DPDK アプリケーションは、Azure で公開されたマスター PMD 経由で実行される必要があります。 VF PMD 経由でアプリケーションが直接実行される場合、一部のパケットは統合インターフェイス経由で表示されるので、VM を宛先とするすべてのパケットが受信されるわけではありません。 DPDK では、NetVSC PMD とフェールセーフ PMD の 2 種類のマスター PMD がサポートされています。 マスター PMD により、該当のアプリケーションを宛先とするすべてのパケットが、そのアプリケーションで受信されることが保証されます。 また、ホストがサービス提供されている場合に VF が取り消されたとしても、アプリケーションは確実に、マスター PMD 経由で引き続き DPDK モードで実行されます。

NetVSC PMD

NetVSC は、Azure のマスター PMD として実行するのに推奨される PMD です。 これにより、該当のアプリケーションを宛先とするすべてのパケットが、そのアプリケーションで受信されることが保証されます。 また、ホストがサービス提供されている場合に VF が取り消されたとしても、アプリケーションは確実に、引き続き DPDK モードで実行されます。 NetVSC PMD の使用方法と構成方法の詳細については、(https://doc.dpdk.org/guides/nics/netvsc.html) を参照してください。

フェールセーフの PMD

注: Azure では、フェールセーフ PMD で実行することは推奨されません。 DPDK バージョンが 22.11 LTS 以降の場合は、NetVSC PMD を使用することをお勧めします。

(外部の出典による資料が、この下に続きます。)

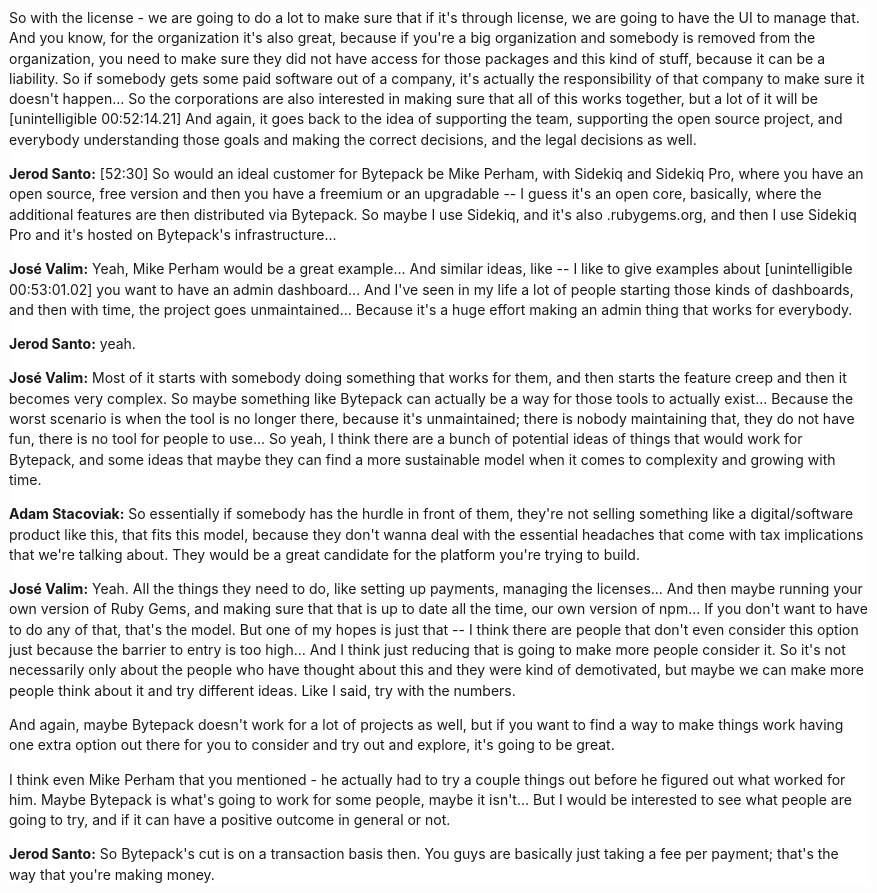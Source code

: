So with the license - we are going to do a lot to make sure that if it's through license, we are going to have the UI to manage that. And you know, for the organization it's also great, because if you're a big organization and somebody is removed from the organization, you need to make sure they did not have access for those packages and this kind of stuff, because it can be a liability. So if somebody gets some paid software out of a company, it's actually the responsibility of that company to make sure it doesn't happen... So the corporations are also interested in making sure that all of this works together, but a lot of it will be \[unintelligible 00:52:14.21\] And again, it goes back to the idea of supporting the team, supporting the open source project, and everybody understanding those goals and making the correct decisions, and the legal decisions as well.

**Jerod Santo:** \[52:30\] So would an ideal customer for Bytepack be Mike Perham, with Sidekiq and Sidekiq Pro, where you have an open source, free version and then you have a freemium or an upgradable -- I guess it's an open core, basically, where the additional features are then distributed via Bytepack. So maybe I use Sidekiq, and it's also .rubygems.org, and then I use Sidekiq Pro and it's hosted on Bytepack's infrastructure...

**José Valim:** Yeah, Mike Perham would be a great example... And similar ideas, like -- I like to give examples about \[unintelligible 00:53:01.02\] you want to have an admin dashboard... And I've seen in my life a lot of people starting those kinds of dashboards, and then with time, the project goes unmaintained... Because it's a huge effort making an admin thing that works for everybody.

**Jerod Santo:** yeah.

**José Valim:** Most of it starts with somebody doing something that works for them, and then starts the feature creep and then it becomes very complex. So maybe something like Bytepack can actually be a way for those tools to actually exist... Because the worst scenario is when the tool is no longer there, because it's unmaintained; there is nobody maintaining that, they do not have fun, there is no tool for people to use... So yeah, I think there are a bunch of potential ideas of things that would work for Bytepack, and some ideas that maybe they can find a more sustainable model when it comes to complexity and growing with time.

**Adam Stacoviak:** So essentially if somebody has the hurdle in front of them, they're not selling something like a digital/software product like this, that fits this model, because they don't wanna deal with the essential headaches that come with tax implications that we're talking about. They would be a great candidate for the platform you're trying to build.

**José Valim:** Yeah. All the things they need to do, like setting up payments, managing the licenses... And then maybe running your own version of Ruby Gems, and making sure that that is up to date all the time, our own version of npm... If you don't want to have to do any of that, that's the model. But one of my hopes is just that -- I think there are people that don't even consider this option just because the barrier to entry is too high... And I think just reducing that is going to make more people consider it. So it's not necessarily only about the people who have thought about this and they were kind of demotivated, but maybe we can make more people think about it and try different ideas. Like I said, try with the numbers.

And again, maybe Bytepack doesn't work for a lot of projects as well, but if you want to find a way to make things work having one extra option out there for you to consider and try out and explore, it's going to be great.

I think even Mike Perham that you mentioned - he actually had to try a couple things out before he figured out what worked for him. Maybe Bytepack is what's going to work for some people, maybe it isn't... But I would be interested to see what people are going to try, and if it can have a positive outcome in general or not.

**Jerod Santo:** So Bytepack's cut is on a transaction basis then. You guys are basically just taking a fee per payment; that's the way that you're making money.
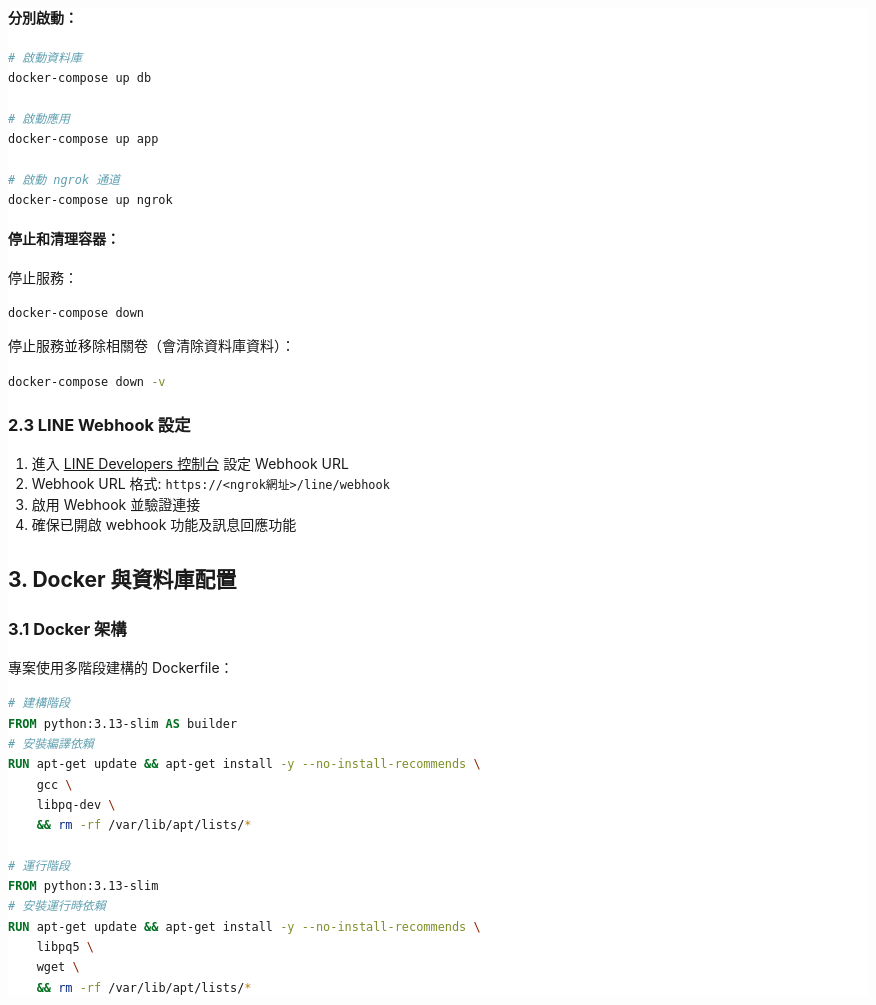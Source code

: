 #### 分別啟動：

```bash
# 啟動資料庫
docker-compose up db

# 啟動應用
docker-compose up app

# 啟動 ngrok 通道
docker-compose up ngrok
```

#### 停止和清理容器：

停止服務：
```bash
docker-compose down
```

停止服務並移除相關卷（會清除資料庫資料）：
```bash
docker-compose down -v
```

### 2.3 LINE Webhook 設定

1. 進入 [LINE Developers 控制台](https://developers.line.biz/console/) 設定 Webhook URL
2. Webhook URL 格式: `https://<ngrok網址>/line/webhook`
3. 啟用 Webhook 並驗證連接
4. 確保已開啟 webhook 功能及訊息回應功能

## 3. Docker 與資料庫配置

### 3.1 Docker 架構

專案使用多階段建構的 Dockerfile：

```dockerfile
# 建構階段
FROM python:3.13-slim AS builder
# 安裝編譯依賴
RUN apt-get update && apt-get install -y --no-install-recommends \
    gcc \
    libpq-dev \
    && rm -rf /var/lib/apt/lists/*

# 運行階段
FROM python:3.13-slim
# 安裝運行時依賴
RUN apt-get update && apt-get install -y --no-install-recommends \
    libpq5 \
    wget \
    && rm -rf /var/lib/apt/lists/*
```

別の方法として、フェールセーフ PMD を介して DPDK アプリケーションを実行することもできます。 フェールセーフの PMD の詳細については、フェールセーフでのポーリング モードのドライバー ライブラリを参照してください。

testpmd を実行する

testpmd をルート モードで実行するには、sudo コマンドの前に sudo を使用します。

基本: サニティ チェック、フェールセーフ アダプターの初期化

  1. 次のコマンドを実行して、単一ポートの testpmd アプリケーションを起動します。

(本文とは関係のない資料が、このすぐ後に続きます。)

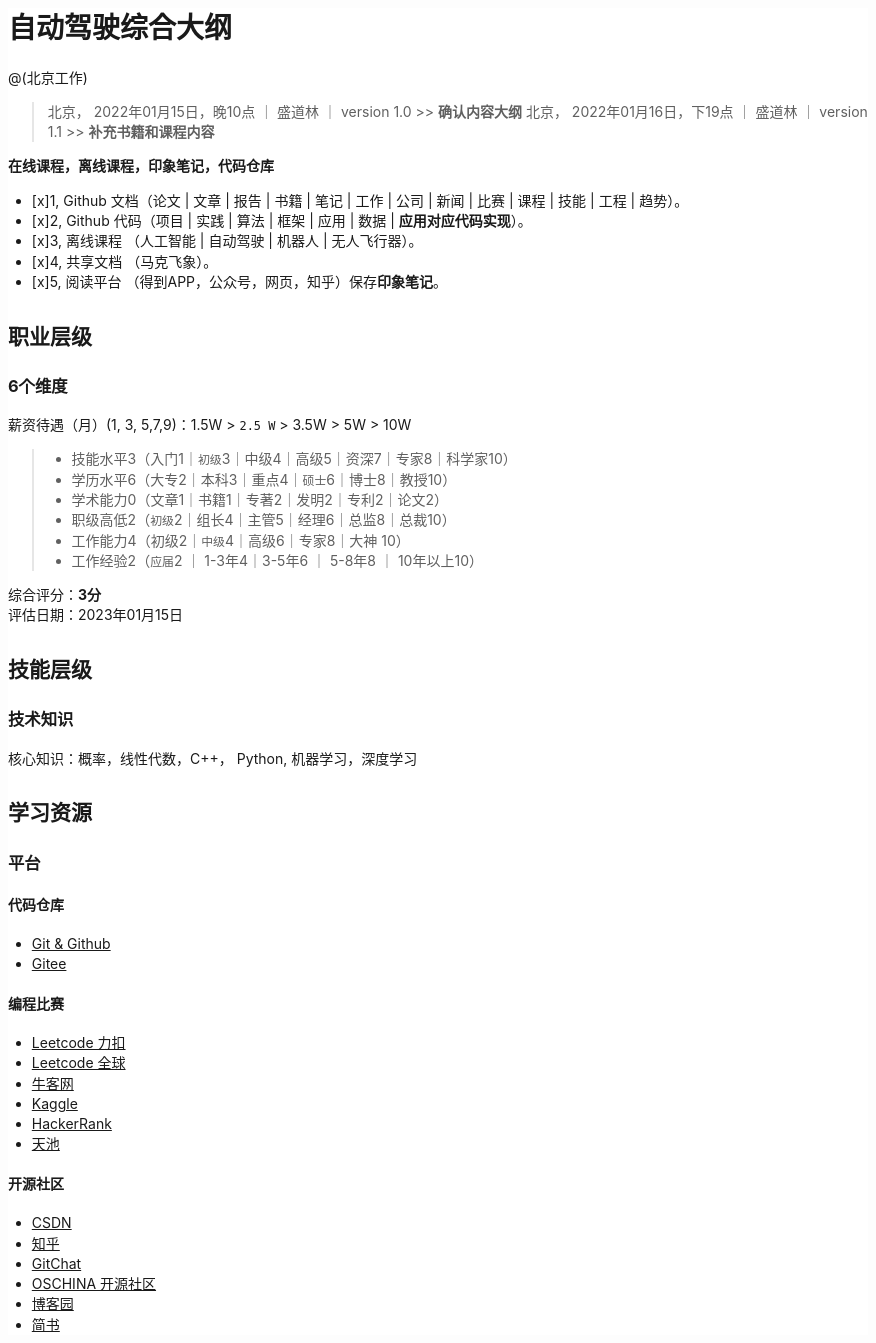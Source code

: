 # 自动驾驶综合大纲

@(北京工作)

> 北京， 2022年01月15日，晚10点 ｜ 盛道林 ｜ version 1.0 >> **确认内容大纲**
> 北京， 2022年01月16日，下19点 ｜ 盛道林 ｜ version 1.1 >> **补充书籍和课程内容**

**在线课程，离线课程，印象笔记，代码仓库**

- [x]1, Github 文档（论文 | 文章 | 报告 | 书籍 | 笔记 | 工作 | 公司 | 新闻 | 比赛 | 课程 | 技能 | 工程 | 趋势）。
- [x]2, Github 代码（项目 | 实践 | 算法 | 框架 | 应用 | 数据 | __应用对应代码实现__）。
- [x]3, 离线课程    （人工智能    | 自动驾驶 | 机器人 | 无人飞行器）。
- [x]4, 共享文档    （马克飞象）。
- [x]5, 阅读平台    （得到APP，公众号，网页，知乎）保存**印象笔记**。

## 职业层级
### 6个维度
薪资待遇（月）(1, 3, 5,7,9)：1.5W > `2.5 W` > 3.5W > 5W > 10W
> - 技能水平3（入门1｜`初级`3｜中级4｜高级5｜资深7｜专家8｜科学家10）
> - 学历水平6（大专2｜本科3｜重点4｜`硕士`6｜博士8｜教授10）
> - 学术能力0（文章1｜书籍1｜专著2｜发明2｜专利2｜论文2）
> - 职级高低2（`初级`2｜组长4｜主管5｜经理6｜总监8｜总裁10）
> - 工作能力4（初级2｜`中级`4｜高级6｜专家8｜大神 10）
> - 工作经验2（`应届`2 ｜ 1-3年4｜3-5年6 ｜ 5-8年8 ｜ 10年以上10）

综合评分：**3分**  
评估日期：2023年01月15日

## 技能层级
### 技术知识
核心知识：概率，线性代数，C++， Python,  机器学习，深度学习

## 学习资源

### 平台
#### 代码仓库
- [Git & Github](https://github.com/linksdl)
- [Gitee](https://gitee.com/sdl7944)

#### 编程比赛
- [Leetcode 力扣](https://leetcode.cn/)
- [Leetcode 全球](https://leetcode.com/shengdl999links/)
- [牛客网](https://www.nowcoder.com/)
- [Kaggle](https://www.kaggle.com/daolinsheng)
- [HackerRank](https://www.hackerrank.com/dashboard)
- [天池](https://tianchi.aliyun.com/?spm=5176.27080692.J_3941670930.2.29665699NTv5Bw)

#### 开源社区
- [CSDN](https://bbs.csdn.net/)
- [知乎](https://www.zhihu.com/signin?next=%2F)
- [GitChat](https://gitbook.cn/)
- [OSCHINA 开源社区](https://www.oschina.net/)
- [博客园](https://www.cnblogs.com/)
- [简书](https://www.jianshu.com/)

    testpmd -w <pci address from previous step> \
      -- -i \
      --port-topology=chained
    
  2. 次のコマンドを実行して、デュアル ポートの testpmd アプリケーションを起動します。

    testpmd -w <pci address nic1> \
    -w <pci address nic2> \
    -- -i
    

起動されたら、show port info all を実行してポート情報をチェックします。 net_netvsc になっている 1 つまたは 2 つの DPDK ポートを確認する必要があります。

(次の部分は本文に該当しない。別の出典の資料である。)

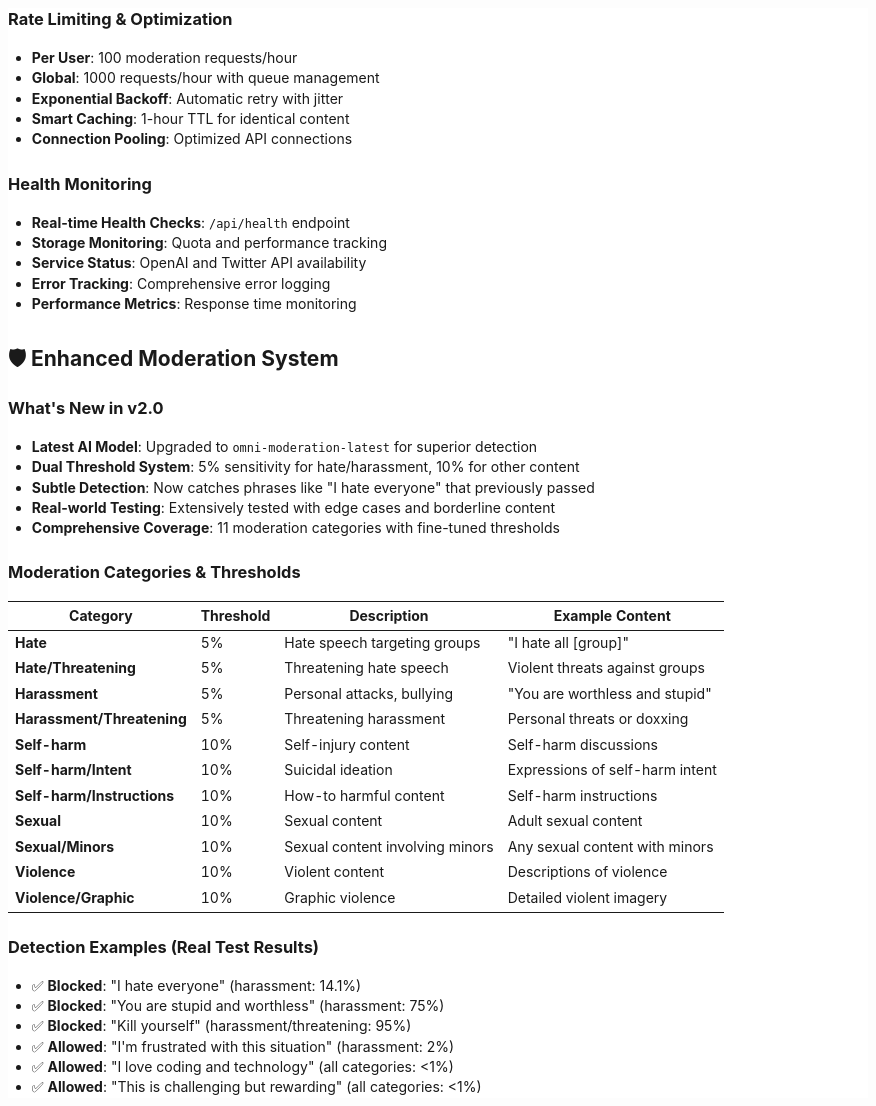 ### Rate Limiting & Optimization
- **Per User**: 100 moderation requests/hour
- **Global**: 1000 requests/hour with queue management
- **Exponential Backoff**: Automatic retry with jitter
- **Smart Caching**: 1-hour TTL for identical content
- **Connection Pooling**: Optimized API connections

### Health Monitoring
- **Real-time Health Checks**: `/api/health` endpoint
- **Storage Monitoring**: Quota and performance tracking
- **Service Status**: OpenAI and Twitter API availability
- **Error Tracking**: Comprehensive error logging
- **Performance Metrics**: Response time monitoring

## 🛡️ Enhanced Moderation System

### What's New in v2.0
- **Latest AI Model**: Upgraded to `omni-moderation-latest` for superior detection
- **Dual Threshold System**: 5% sensitivity for hate/harassment, 10% for other content
- **Subtle Detection**: Now catches phrases like "I hate everyone" that previously passed
- **Real-world Testing**: Extensively tested with edge cases and borderline content
- **Comprehensive Coverage**: 11 moderation categories with fine-tuned thresholds

### Moderation Categories & Thresholds

| Category | Threshold | Description | Example Content |
|----------|-----------|-------------|-----------------|
| **Hate** | 5% | Hate speech targeting groups | "I hate all [group]" |
| **Hate/Threatening** | 5% | Threatening hate speech | Violent threats against groups |
| **Harassment** | 5% | Personal attacks, bullying | "You are worthless and stupid" |
| **Harassment/Threatening** | 5% | Threatening harassment | Personal threats or doxxing |
| **Self-harm** | 10% | Self-injury content | Self-harm discussions |
| **Self-harm/Intent** | 10% | Suicidal ideation | Expressions of self-harm intent |
| **Self-harm/Instructions** | 10% | How-to harmful content | Self-harm instructions |
| **Sexual** | 10% | Sexual content | Adult sexual content |
| **Sexual/Minors** | 10% | Sexual content involving minors | Any sexual content with minors |
| **Violence** | 10% | Violent content | Descriptions of violence |
| **Violence/Graphic** | 10% | Graphic violence | Detailed violent imagery |

### Detection Examples (Real Test Results)
- ✅ **Blocked**: "I hate everyone" (harassment: 14.1%)
- ✅ **Blocked**: "You are stupid and worthless" (harassment: 75%)
- ✅ **Blocked**: "Kill yourself" (harassment/threatening: 95%)
- ✅ **Allowed**: "I'm frustrated with this situation" (harassment: 2%)
- ✅ **Allowed**: "I love coding and technology" (all categories: <1%)
- ✅ **Allowed**: "This is challenging but rewarding" (all categories: <1%)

  1. start <port> /stop <port> を使用してトラフィックを開始します。

上記のコマンドでは、対話モードで testpmd を開始しています。testpmd コマンドを試すためには、このモードが推奨されています。

基本: 単一の送信者/単一の受信者

次のコマンドは、毎秒のパケットの統計情報を定期的に出力します。

  1. TX 側で、次のコマンドを実行します。

    testpmd \
      -l <core-list> \
      -n <num of mem channels> \
      -w <pci address of the device you plan to use> \
      -- --port-topology=chained \
      --nb-cores <number of cores to use for test pmd> \
      --forward-mode=txonly \
      --eth-peer=<port id>,<receiver peer MAC address> \
      --stats-period <display interval in seconds>
    
  2. RX 側で、次のコマンドを実行します。

    testpmd \
      -l <core-list> \
      -n <num of mem channels> \
      -w <pci address of the device you plan to use> \
      -- --port-topology=chained \
      --nb-cores <number of cores to use for test pmd> \
      --forward-mode=rxonly \
      --eth-peer=<port id>,<sender peer MAC address> \
      --stats-period <display interval in seconds>
    

仮想マシン上で上記のコマンドを実行する場合、コンパイルする前に仮想マシンの実際の IP アドレスと一致するように、app/test-pmd/txonly.cIP_SRC_ADDR および IP_DST_ADDR を変更します。 これを行わない場合、受信者に到着する前に、パケットが削除されます。

詳細: 単一の送信者/単一の転送者

次のコマンドは、毎秒のパケットの統計情報を定期的に出力します。

  1. TX 側で、次のコマンドを実行します。

    testpmd \
      -l <core-list> \
      -n <num of mem channels> \
      -w <pci address of the device you plan to use> \
      -- --port-topology=chained \
      --nb-cores <number of cores to use for test pmd> \
      --forward-mode=txonly \
      --eth-peer=<port id>,<receiver peer MAC address> \
      --stats-period <display interval in seconds>
    
  2. FWD 側で、次のコマンドを実行します。

    testpmd \
      -l <core-list> \
      -n <num of mem channels> \
      -w <pci address NIC1> \
      -w <pci address NIC2> \
      -- --nb-cores <number of cores to use for test pmd> \
      --forward-mode=io \
      --eth-peer=<recv port id>,<sender peer MAC address> \
      --stats-period <display interval in seconds>
    

仮想マシン上で上記のコマンドを実行する場合、コンパイルする前に仮想マシンの実際の IP アドレスと一致するように、app/test-pmd/txonly.cIP_SRC_ADDR および IP_DST_ADDR を変更します。 これを行わない場合、転送者に到着する前に、パケットが削除されます。 testpmd 転送者はレイヤー 3 のアドレスを変更しないため、コードに変更を加えない限り、第 3 のマシンで転送されたトラフィックを受信することはできません。